Saturday, April 23, 2011

How to stitch on a thread-wrapped temari

It seems like forever ago that I wrote a bit here about how to make a temari ball.

Wrap your temari with blue thread.
Stitch happy, sloppy daisies with pearl cotton.
Spring has arrived here in North Carolina and I thought I'd share how to stitch happy little flowers on a temari. No adding guidelines or anything. Just use your embroidery skills, some pearl cotton, and bring these bright colors into your crafting. The daisies are made by stitching detached chain stitches or lazy daisy stitches grouped together in a little circle. Then you fill the center with yellow French knots. You'll need to use a sewing method rather than a stabbing method since you don't have access to the wrong side of the work like in regular embroidery on fabric.  A couple of tips for you ...

First, how to start stitching on a temari. There is no back side like with a flat piece of fabric, so what do you do with the knot?

Thread your needle, leaving a small knot in one end.
Cut the tail short. Enter the ball a couple of inches
away from your starting point.
Come up at your starting point.
Gently pull the thread through the ball
until the knot pops down under the
thread wrap. It's gone!

At this point, I'd recommend going over to Mary Corbet's site for her wonderful video tutorials or pulling out an embroidery book from your shelf.
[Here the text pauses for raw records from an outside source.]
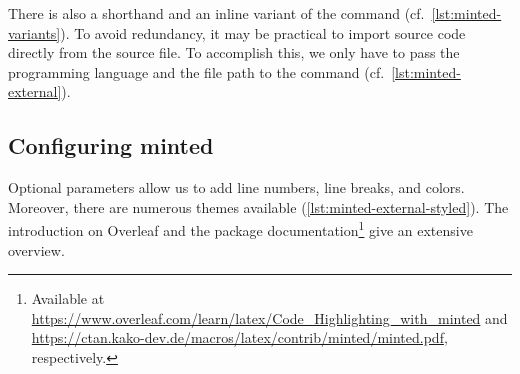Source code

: 
\noindent There is also a shorthand and an inline variant of the command (cf.\ \cref{lst:minted-variants}).
To avoid redundancy, it may be practical to import source code directly from the source file.
To accomplish this, we only have to pass the programming language and the file path to the  command (cf.\ \cref{lst:minted-external}).


\subsection{Configuring minted}
Optional parameters allow us to add line numbers, line breaks, and colors.
Moreover, there are numerous themes available (\cref{lst:minted-external-styled}).
The introduction on Overleaf and the package documentation\footnote{Available at \url{https://www.overleaf.com/learn/latex/Code_Highlighting_with_minted} and \url{https://ctan.kako-dev.de/macros/latex/contrib/minted/minted.pdf}, respectively.} give an extensive overview.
Stitch, stitch, stitch until the ball is covered with flowers. How to end off? Pretty simple....

Finish the stitch (a triangle is shown here)
and come up a couple of inches away. 

Clip off the extra thread right at
the surface of the ball.

Sometimes a bit of pearl cotton will show through the thread wrap when starting or stopping. You can gently push it down "underground" with a blunt-tipped object, like the eye end of your needle, and slide the thread wrap around a bit to cover the pearl cotton.

French knots can be a bit more challenging when done on a temari. You'll need to wrap 3 or 4 times to get a decent sized knot that doesn't get sucked down into the thread wrap. Stitch over a couple of threads to keep the knot on top. When exiting, try to position your thread at a spot where you want to stitch the next knot. If you can't, then just stitch away out into an open area, then stitch back to where you'd like to place the next knot.

It's all about hiding those starts and stops!